Hematokrit di atas 30% umumnya dapat mengurangi risiko perdarahan karena dapat memperbaiki bleeding time. Namun demikian, pada pasien-pasien dengan gagal ginjal stadium akhir/end stage renal disease (ESRD) membutuhkan waktu yang 9 minggu untuk mencapai angka tersebut.[8] Akan tetapi, hematokrit lebih tinggi harus diwaspadai risiko terjadi perdarahan gastrointestinal atas.[5]

Trombosit

Trombositopenia sering kali dapat terjadi pada pasien-pasien yang menjalani dialisis. Hal ini dpat meningkatkan risiko perdarahan, selain jumlah platelet yang menurun, pasien-pasien PGK juga mengalami penurunan fungsi platelet.[7,8,10]

Bleeding Time

Pemeriksaan bleeding time dapat menunjukkan fungsi platelet.

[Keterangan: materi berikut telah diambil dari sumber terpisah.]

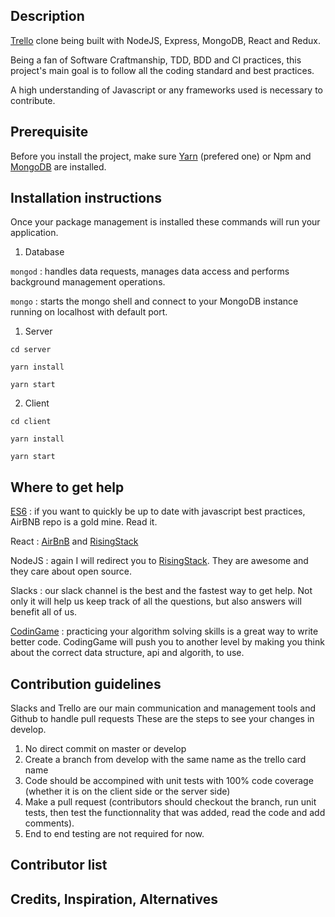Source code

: ## Description

[Trello](http://trello.com) clone being built with NodeJS, Express, MongoDB, React and Redux.

Being a fan of Software Craftmanship, TDD, BDD and CI practices, this project's main goal is to follow 
all the coding standard and best practices. 

A high understanding of Javascript or any frameworks used is necessary to contribute.

## Prerequisite

Before you install the project, make sure [Yarn](https://yarnpkg.com/en/docs/install) (prefered one) or Npm 
and [MongoDB](https://docs.mongodb.com/v3.2/administration/install-community/) are installed.

## Installation instructions

Once your package management is installed these commands will run your application.

1. Database

  `mongod` : handles data requests, manages data access and performs background management operations.
  
  `mongo` : starts the mongo shell and connect to your MongoDB instance running on localhost with default port.
  
1. Server
  
  `cd server`
  
  `yarn install`
  
  `yarn start`

2. Client

  `cd client`
  
  `yarn install` 
  
  `yarn start`

## Where to get help

[ES6](https://github.com/airbnb/javascript) : if you want to quickly be up to date with javascript best practices, 
AirBNB repo is a gold mine. Read it.

React : [AirBnB](https://github.com/airbnb/javascript/tree/master/react) and 
[RisingStack](https://blog.risingstack.com/react-js-best-practices-for-2016/)

NodeJS : again I will redirect you to [RisingStack](https://blog.risingstack.com/node-js-best-practices/).
They are awesome and they care about open source.

Slacks : our slack channel is the best and the fastest way to get help. Not only it will help us keep track of all
the questions, but also answers will benefit all of us.

[CodinGame](https://www.codingame.com/home) : practicing your algorithm solving skills is a great way to write better code. CodingGame will push you 
to another level by making you think about the correct data structure, api and algorith, to use.

## Contribution guidelines

Slacks and Trello are our main communication and management tools and Github to handle pull requests
These are the steps to see your changes in develop.

1. No direct commit on master or develop
2. Create a branch from develop with the same name as the trello card name
3. Code should be accompined with unit tests with 100% code coverage (whether it is on the client side or the server side)
4. Make a pull request (contributors should checkout the branch, run unit tests, then test the functionnality that was added, read the code and add comments).
5. End to end testing are not required for now.

## Contributor list

## Credits, Inspiration, Alternatives

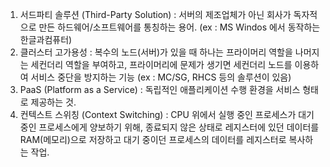 1. 서드파티 솔루션 (Third-Party Solution) : 서버의 제조업체가 아닌 회사가 독자적으로 만든 하드웨어/소프트웨어를 통칭하는 용어. (ex : MS Windos 에서 동작하는 한글과컴퓨터)
2. 클러스터 고가용성 : 복수의 노드(서버)가 있을 때 하나는 프라이머리 역할을 나머지는 세컨더리 역할을 부여하고, 프라이머리에 문제가 생기면 세컨더리 노드를 이용하여 서비스 중단을 방지하는 기능
   (ex : MC/SG, RHCS 등의 솔루션이 있음)
3. PaaS (Platform as a Service) : 독립적인 애플리케이션 수행 환경을 서비스 형태로 제공하는 것.
4. 컨텍스트 스위칭 (Context Switching) : CPU 위에서 실행 중인 프로세스가 대기 중인 프로세스에게 양보하기 위해, 종료되지 않은 상태로 레지스터에 있던 데이터를 RAM(메모리)으로 저장하고 대기 중이던 프로세스의 데이터를 레지스터로 복사하는 작업.
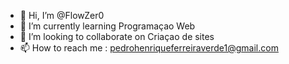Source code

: - 👋 Hi, I’m @FlowZer0
- 🌱 I’m currently learning  Programaçao Web
- 💞️ I’m looking to collaborate on  Criaçao de sites
- 📫 How to reach me : pedrohenriqueferreiraverde1@gmail.com

<!---
FlowZer0/FlowZer0 is a ✨ special ✨ repository because its `README.md` (this file) appears on your GitHub profile.
You can click the Preview link to take a look at your changes.
--->
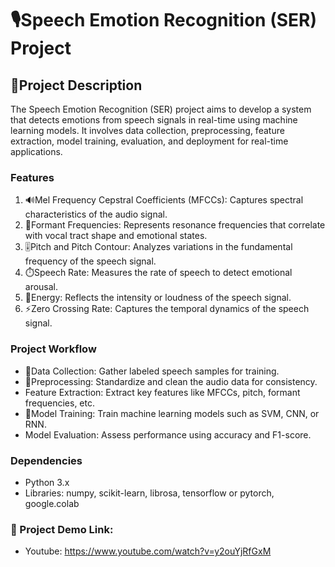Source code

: # 🎙️Speech Emotion Recognition (SER) Project

## 🎯Project Description

The Speech Emotion Recognition (SER) project aims to develop a system that detects emotions from speech signals in real-time using machine learning models. It involves data collection, preprocessing, feature extraction, model training, evaluation, and deployment for real-time applications.

### Features
1. 🔊Mel Frequency Cepstral Coefficients (MFCCs): Captures spectral characteristics of the audio signal.
2. 🎼Formant Frequencies: Represents resonance frequencies that correlate with vocal tract shape and emotional states.
3. 🎚️Pitch and Pitch Contour: Analyzes variations in the fundamental frequency of the speech signal.
4. ⏱️Speech Rate: Measures the rate of speech to detect emotional arousal.
5. 🔋Energy: Reflects the intensity or loudness of the speech signal.
6. ⚡Zero Crossing Rate: Captures the temporal dynamics of the speech signal.

### Project Workflow
- 📂Data Collection: Gather labeled speech samples for training.
- 🧹Preprocessing: Standardize and clean the audio data for consistency.
- Feature Extraction: Extract key features like MFCCs, pitch, formant frequencies, etc.
- 🧠Model Training: Train machine learning models such as SVM, CNN, or RNN.
- Model Evaluation: Assess performance using accuracy and F1-score.

### Dependencies
- Python 3.x
- Libraries: numpy, scikit-learn, librosa, tensorflow or pytorch, google.colab

### 📂 Project Demo Link:
- Youtube: https://www.youtube.com/watch?v=y2ouYjRfGxM
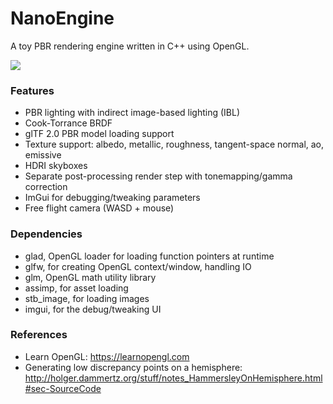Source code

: # NanoEngine

A toy PBR rendering engine written in C++ using OpenGL.

<img src="https://github.com/tristancalderbank/NanoEngine/blob/master/screenshots/pbr_first_implementation.png">

### Features
* PBR lighting with indirect image-based lighting (IBL)
* Cook-Torrance BRDF
* glTF 2.0 PBR model loading support
* Texture support: albedo, metallic, roughness, tangent-space normal, ao, emissive
* HDRI skyboxes
* Separate post-processing render step with tonemapping/gamma correction
* ImGui for debugging/tweaking parameters
* Free flight camera (WASD + mouse)

### Dependencies

* glad, OpenGL loader for loading function pointers at runtime
* glfw, for creating OpenGL context/window, handling IO
* glm, OpenGL math utility library
* assimp, for asset loading
* stb_image, for loading images
* imgui, for the debug/tweaking UI

### References

* Learn OpenGL: https://learnopengl.com
* Generating low discrepancy points on a hemisphere: http://holger.dammertz.org/stuff/notes_HammersleyOnHemisphere.html#sec-SourceCode
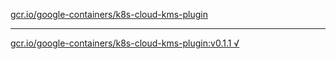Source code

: [gcr.io/google-containers/k8s-cloud-kms-plugin](https://hub.docker.com/r/anjia0532/k8s-cloud-kms-plugin/tags/) 

----
[gcr.io/google-containers/k8s-cloud-kms-plugin:v0.1.1 √](https://hub.docker.com/r/anjia0532/k8s-cloud-kms-plugin/tags/)

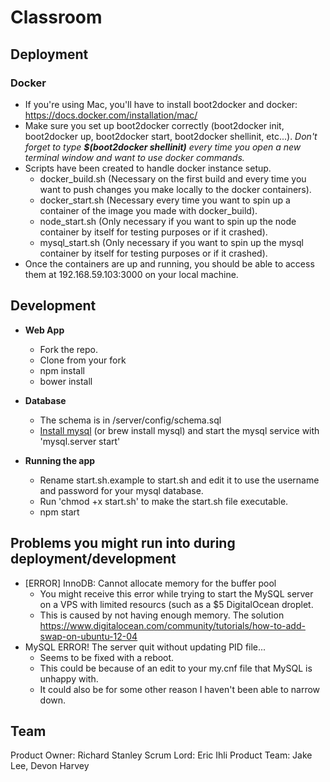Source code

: # Classroom

## Deployment

### Docker
- If you're using Mac, you'll have to install boot2docker and docker: https://docs.docker.com/installation/mac/
- Make sure you set up boot2docker correctly (boot2docker init, boot2docker up, boot2docker start, boot2docker shellinit, etc...). *Don't forget to type __$(boot2docker shellinit)__ every time you open a new terminal window and want to use docker commands.*
- Scripts have been created to handle docker instance setup.
  - docker_build.sh (Necessary on the first build and every time you want to push changes you make locally to the docker containers).
  - docker_start.sh (Necessary every time you want to spin up a container of the image you made with docker_build).
  - node_start.sh (Only necessary if you want to spin up the node container by itself for testing purposes or if it crashed).
  - mysql_start.sh (Only necessary if you want to spin up the mysql container by itself for testing purposes or if it crashed).
- Once the containers are up and running, you should be able to access them at 192.168.59.103:3000 on your local machine.



## Development
- __Web App__
  - Fork the repo.
  - Clone from your fork
  - npm install
  - bower install
- __Database__
  - The schema is in /server/config/schema.sql
  - [Install mysql](https://dev.mysql.com/doc/refman/5.6/en/osx-installation-pkg.html) (or brew install mysql) and start the mysql service with 'mysql.server start'
  
- __Running the app__
  - Rename start.sh.example to start.sh and edit it to use the username and password for your mysql database.
  - Run 'chmod +x start.sh' to make the start.sh file executable.
  - npm start

## Problems you might run into during deployment/development
- [ERROR] InnoDB: Cannot allocate memory for the buffer pool
  - You might receive this error while trying to start the MySQL server on a VPS with limited resourcs (such as a $5 DigitalOcean droplet.
  - This is caused by not having enough memory. The solution https://www.digitalocean.com/community/tutorials/how-to-add-swap-on-ubuntu-12-04
- MySQL ERROR! The server quit without updating PID file...
  - Seems to be fixed with a reboot.
  - This could be because of an edit to your my.cnf file that MySQL is unhappy with.
  - It could also be for some other reason I haven't been able to narrow down.

## Team

Product Owner: Richard Stanley
Scrum Lord: Eric Ihli
Product Team: Jake Lee, Devon Harvey
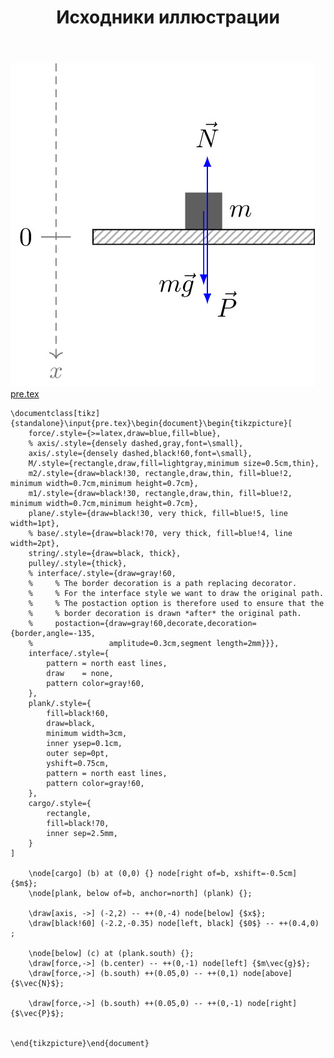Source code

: ﻿---
title: "Исходники иллюстрации"
type: "notpost"
---
<a class="imag2" href="/cook/gallery/tikzpicture_178a4d167043eaad72aacc324d22e369.tex"><img src="/cook/gallery/tikzpicture_178a4d167043eaad72aacc324d22e369.pdf.jpg" alt=""></a>
<a href="/cook/gallery/pre">pre.tex</a>
<pre><code class="language-latex">\documentclass[tikz]{standalone}\input{pre.tex}\begin{document}\begin{tikzpicture}[
    force/.style={>=latex,draw=blue,fill=blue},
    % axis/.style={densely dashed,gray,font=\small},
    axis/.style={densely dashed,black!60,font=\small},
    M/.style={rectangle,draw,fill=lightgray,minimum size=0.5cm,thin},
    m2/.style={draw=black!30, rectangle,draw,thin, fill=blue!2, minimum width=0.7cm,minimum height=0.7cm},
    m1/.style={draw=black!30, rectangle,draw,thin, fill=blue!2, minimum width=0.7cm,minimum height=0.7cm},
    plane/.style={draw=black!30, very thick, fill=blue!5, line width=1pt},
    % base/.style={draw=black!70, very thick, fill=blue!4, line width=2pt},
    string/.style={draw=black, thick},
    pulley/.style={thick},
    % interface/.style={draw=gray!60,
    %     % The border decoration is a path replacing decorator. 
    %     % For the interface style we want to draw the original path.
    %     % The postaction option is therefore used to ensure that the
    %     % border decoration is drawn *after* the original path.
    %     postaction={draw=gray!60,decorate,decoration={border,angle=-135,
    %                 amplitude=0.3cm,segment length=2mm}}},
    interface/.style={
        pattern = north east lines,
        draw    = none,
        pattern color=gray!60,          
    },
    plank/.style={
        fill=black!60, 
        draw=black,
        minimum width=3cm,
        inner ysep=0.1cm,
        outer sep=0pt,
        yshift=0.75cm,
        pattern = north east lines,
        pattern color=gray!60, 
    },
    cargo/.style={
        rectangle,
        fill=black!70,              
        inner sep=2.5mm,
    }
]

    \node[cargo] (b) at (0,0) {} node[right of=b, xshift=-0.5cm] {$m$};
    \node[plank, below of=b, anchor=north] (plank) {};

    \draw[axis, ->] (-2,2) -- ++(0,-4) node[below] {$x$};
    \draw[black!60] (-2.2,-0.35) node[left, black] {$0$} -- ++(0.4,0) ;

    \node[below] (c) at (plank.south) {};
    \draw[force,->] (b.center) -- ++(0,-1) node[left] {$m\vec{g}$};
    \draw[force,->] (b.south) ++(0.05,0) -- ++(0,1) node[above] {$\vec{N}$};

    \draw[force,->] (b.south) ++(0.05,0) -- ++(0,-1) node[right] {$\vec{P}$};


\end{tikzpicture}\end{document}</code></pre>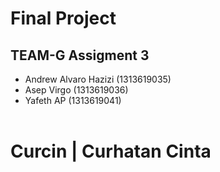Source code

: <h1> Final Project </h1>

## TEAM-G Assigment 3
* Andrew Alvaro Hazizi (1313619035)
* Asep Virgo (1313619036)
* Yafeth AP (1313619041)
<br> <br>

# Curcin | Curhatan Cinta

Penurunan fungsi platelet pada pasien-pasien dengan penyakit ginjal kronis merupakan faktor utama terjadinya perdarahan.[5,7,8]

Kreatinin

Risiko perdarahan umumnya meningkat seiring dengan menurunnya fungsi ginjal, kreatinin >1.5 mg/dl merupakan faktor risiko terjadinya perdarahan karena warfarin.[9,12,14]

Glomerulus Filtration Rate

Salah satu penelitian menunjukan bahwa insidensi perdarahan kumulatif selama 3 tahun pada pasien PGK meningkat 20 kali lipat pada pasien-pasien dengan GFR yang rendah. eGFR di bawah 15 ml/min atau 15-30 ml/min merupakan faktor risiko tinggi terjadiya perdarahan.[2]

Albumin

Peningkatan albumin dalam urin merupakan faktor risiko terjadinya perdarahan pada pasien penyakit ginjal kronis.[2]

Kesimpulan

Perdarahan merupakan masalah medis yang cukup sering terjadi pada pasien-pasien penyakit ginjal kronis. Risiko perdarahan pada penyakit ginjal kronis dapat meningkat karena adanya gangguan fungsi platelet dan faktor-faktor lain yang dapat mempengaruhinya. Perdarahan yang paling sering terjadi adalah perdarahan saluran gastrointestinal atas serta stroke hemoragik. Risiko perdarahan umumnya lebih tinggi pada pasien-pasien yang mendapatkan terapi antikoagulan atau memiliki komorbiditas dengan penyakit lain yang mempengaruhi koagulasi, Hingga saat ini belum ada pedoman atau sistem skoring khusus yang dapat memprediksi risiko perdarahan pada pasien-pasien dengan penyakit ginjal kronis. Anamnesis dan pemeriksaan fisik yang terarah serta beberapa pemeriksaan penunjang dapat dilakukan untuk memantau risiko perdarahan pada pasien penyakit ginjal kronis. Sistem penilaian/risk assessment khusus perlu dikembangkan untuk menilai risiko perdarahan, sehingga dapat mengurangi morbiditas dan mortalitas karena perdarahan pada pasien-pasien penyakit ginjal kronis. Strategi tata laksana yang lebih memperhatikan risiko perdarahan pada pasien penyakit ginjal kronis juga perlu dikembangkan.